I decided it would be a good idea, from a design standpoint, to do some test knitting. I’d already joined the Ravelry group, Free Pattern Testers, so it was just a matter of finding the right pattern to try. I was looking for something small and fairly simple, so it wouldn’t take a lot of time away from my already burgeoning to-do list. It wasn’t too long before I spotted the Quadrille Knitted Lace Doily by Tiny Knit.

From the pattern description: “Quadrille is a lace doily for experienced beginner to intermediate knitters, using basic stitches in a repetitive pattern.” The pattern is knit in the round and comes with both written and charted instructions. I tested the written instructions.

Quadrille Doily

I’m far from a beginner, or even intermediate knitter, but I found this to be extremely simple. I think it would be a good first lace project. It was a nice, quick knit (if the knitting took five hours, I’d be surprised) that was easy to pick up and set down — I didn’t have to look back at the instructions every other stitch to figure out what to do, or spend five minutes figuring out where I left off. I did most of my knitting on it while sitting at long stop lights and walking up and down the stairs at work. It is (if I remember Barbara Walker‘s definitions correctly) knitted lace, where every other row is simply knit. (As opposed to lace knitting, which has yarn-overs on every row, or do I have those backwards? Or am I wrong, and it wasn’t Barbara Walker? I never should have given my mom back the extra copy of the First Treasury.)

There are helpful links for a couple of recommended techniques (Emily Ocker’s crochet cast-on, and a crocheted bind-off), and also pictures in the pattern to help with the bind-off.

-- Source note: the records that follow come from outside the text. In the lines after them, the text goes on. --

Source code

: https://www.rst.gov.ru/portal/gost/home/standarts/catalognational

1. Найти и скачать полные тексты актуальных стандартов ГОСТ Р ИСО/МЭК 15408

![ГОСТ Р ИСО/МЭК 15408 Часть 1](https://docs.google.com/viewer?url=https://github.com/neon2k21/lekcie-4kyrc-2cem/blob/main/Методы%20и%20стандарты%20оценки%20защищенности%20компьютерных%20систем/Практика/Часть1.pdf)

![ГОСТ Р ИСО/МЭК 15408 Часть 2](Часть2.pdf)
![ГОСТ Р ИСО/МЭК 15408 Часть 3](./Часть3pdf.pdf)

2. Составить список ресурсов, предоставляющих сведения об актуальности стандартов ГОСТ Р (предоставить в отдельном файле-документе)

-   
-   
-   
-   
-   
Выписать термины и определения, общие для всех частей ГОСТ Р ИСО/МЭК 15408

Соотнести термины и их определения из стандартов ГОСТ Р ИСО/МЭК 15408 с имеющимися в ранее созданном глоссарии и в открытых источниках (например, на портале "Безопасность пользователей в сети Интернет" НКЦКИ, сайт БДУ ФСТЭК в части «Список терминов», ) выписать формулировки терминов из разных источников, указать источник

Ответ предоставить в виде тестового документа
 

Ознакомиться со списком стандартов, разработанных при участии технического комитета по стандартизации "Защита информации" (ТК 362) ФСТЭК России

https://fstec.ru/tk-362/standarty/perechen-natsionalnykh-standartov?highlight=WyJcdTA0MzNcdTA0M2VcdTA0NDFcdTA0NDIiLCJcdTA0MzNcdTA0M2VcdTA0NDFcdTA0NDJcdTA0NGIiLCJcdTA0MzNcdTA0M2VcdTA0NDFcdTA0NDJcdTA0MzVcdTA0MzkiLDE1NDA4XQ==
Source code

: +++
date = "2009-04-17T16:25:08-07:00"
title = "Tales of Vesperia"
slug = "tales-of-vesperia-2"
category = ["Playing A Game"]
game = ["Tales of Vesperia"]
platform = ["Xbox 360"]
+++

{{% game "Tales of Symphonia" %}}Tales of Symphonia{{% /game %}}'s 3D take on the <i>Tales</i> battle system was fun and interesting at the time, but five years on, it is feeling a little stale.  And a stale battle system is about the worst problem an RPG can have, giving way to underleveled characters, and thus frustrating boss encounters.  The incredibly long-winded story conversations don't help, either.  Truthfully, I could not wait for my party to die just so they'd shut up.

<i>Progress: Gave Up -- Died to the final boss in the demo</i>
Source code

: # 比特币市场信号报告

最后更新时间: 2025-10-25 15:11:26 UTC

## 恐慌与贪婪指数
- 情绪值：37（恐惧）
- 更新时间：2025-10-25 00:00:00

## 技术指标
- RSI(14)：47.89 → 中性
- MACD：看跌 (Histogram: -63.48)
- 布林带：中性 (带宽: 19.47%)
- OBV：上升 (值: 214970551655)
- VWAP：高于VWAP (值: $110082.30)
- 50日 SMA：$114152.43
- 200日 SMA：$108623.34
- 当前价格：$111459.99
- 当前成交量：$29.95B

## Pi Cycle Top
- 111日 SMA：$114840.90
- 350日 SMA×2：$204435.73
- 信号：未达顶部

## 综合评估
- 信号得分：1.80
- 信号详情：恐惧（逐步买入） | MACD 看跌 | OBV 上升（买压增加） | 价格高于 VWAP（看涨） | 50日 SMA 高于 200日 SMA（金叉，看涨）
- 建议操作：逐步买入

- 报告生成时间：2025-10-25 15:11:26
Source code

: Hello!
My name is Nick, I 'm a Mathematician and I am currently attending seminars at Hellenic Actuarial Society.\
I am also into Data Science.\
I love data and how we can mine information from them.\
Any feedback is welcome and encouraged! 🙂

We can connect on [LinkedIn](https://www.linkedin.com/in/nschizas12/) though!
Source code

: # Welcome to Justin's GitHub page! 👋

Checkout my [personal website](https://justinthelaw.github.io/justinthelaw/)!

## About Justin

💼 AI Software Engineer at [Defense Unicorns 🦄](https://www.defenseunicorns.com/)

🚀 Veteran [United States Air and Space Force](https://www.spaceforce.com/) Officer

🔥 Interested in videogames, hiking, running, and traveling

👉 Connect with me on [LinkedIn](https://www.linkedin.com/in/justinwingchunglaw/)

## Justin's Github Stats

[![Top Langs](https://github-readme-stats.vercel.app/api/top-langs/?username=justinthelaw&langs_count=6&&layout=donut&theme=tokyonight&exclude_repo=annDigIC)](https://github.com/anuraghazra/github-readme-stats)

As well as being a fun, easy knit, it was a good learning experience. I did find one error in the original pattern (fixed), and it was the sort of thing that is easily overlooked. I almost didn’t catch it myself! It gave me new appreciation for the worth of test knitters, and the difficulties they can face. You can’t just read and knit the pattern as you normally would, filling in missing bits and correcting minor errors without really noticing them. Noticing them is what you’re supposed to do!

August 13, 2010

Being sneaky

Except that I’m not, really. I’m making Grace a pair of Clandestine socks, and I haven’t told her I’m doing it, but since I’ve worked on them in front of her, and recently asked her to measure her foot, I don’t see how she can not know they’re for her.

Anyway.

I’m almost done with the first one. I have very little left of the first skein of KnitPicks Stroll that I’m using. I’m pretty sure there’s more than enough to finish the sock. (If there isn’t, I’m going to be really annoyed if I have to add on a new skein at the tip of the toe!) This means I should have two skeins leftover. I think Gracie will be getting a second pair of socks at some point (quite possibly Twisted). Good thing she likes this color!

I really like this pattern. (I have said all of this before, but I repeat myself sometimes. It’s a character flaw an amusing character trait of mine.) It’s not my style to wear, but I’ve really enjoyed knitting it. It’s quirky and different, and pretty fun. I think the instructions are easy to follow, although I really don’t think you need to put in the stitch markers (as mentioned in the post linked above). It may look a little intimidating, but I don’t think it really is.

Another note worth making (besides the stuff about the stitch markers) is that this is definitely better suited to using 4 dpns than circulars, at least in the leg. You repeat the pattern three times around the leg, and because of the nature of it, it’s really just best to have all the stitches for each repeat on the same needle.

I did misread the instructions for the toe, but I don’t think it’s going to be an issue (and it was my fault for misreading, not a problem with the instructions). After you move stitches a little to change the beginning of the round, you’re supposed to just knit a row, then do a row with the decreases. I missed the part about knitting one row plain. Instead, I knit the second row plain, then continued by following the directions (knitting the odd rows plain and doing decreases on the even rows). I’m sure Grace will never notice, even if I forget and do the second sock the way it’s supposed to be done.

March 3, 2010

Starting simple

I’m knitting The Hoover Blanket from the Fall ’03 Knitty for the Sea Monkey (I’m pregnant, have I mentioned this little detail?). It is my first foray into the world of doubleknitting.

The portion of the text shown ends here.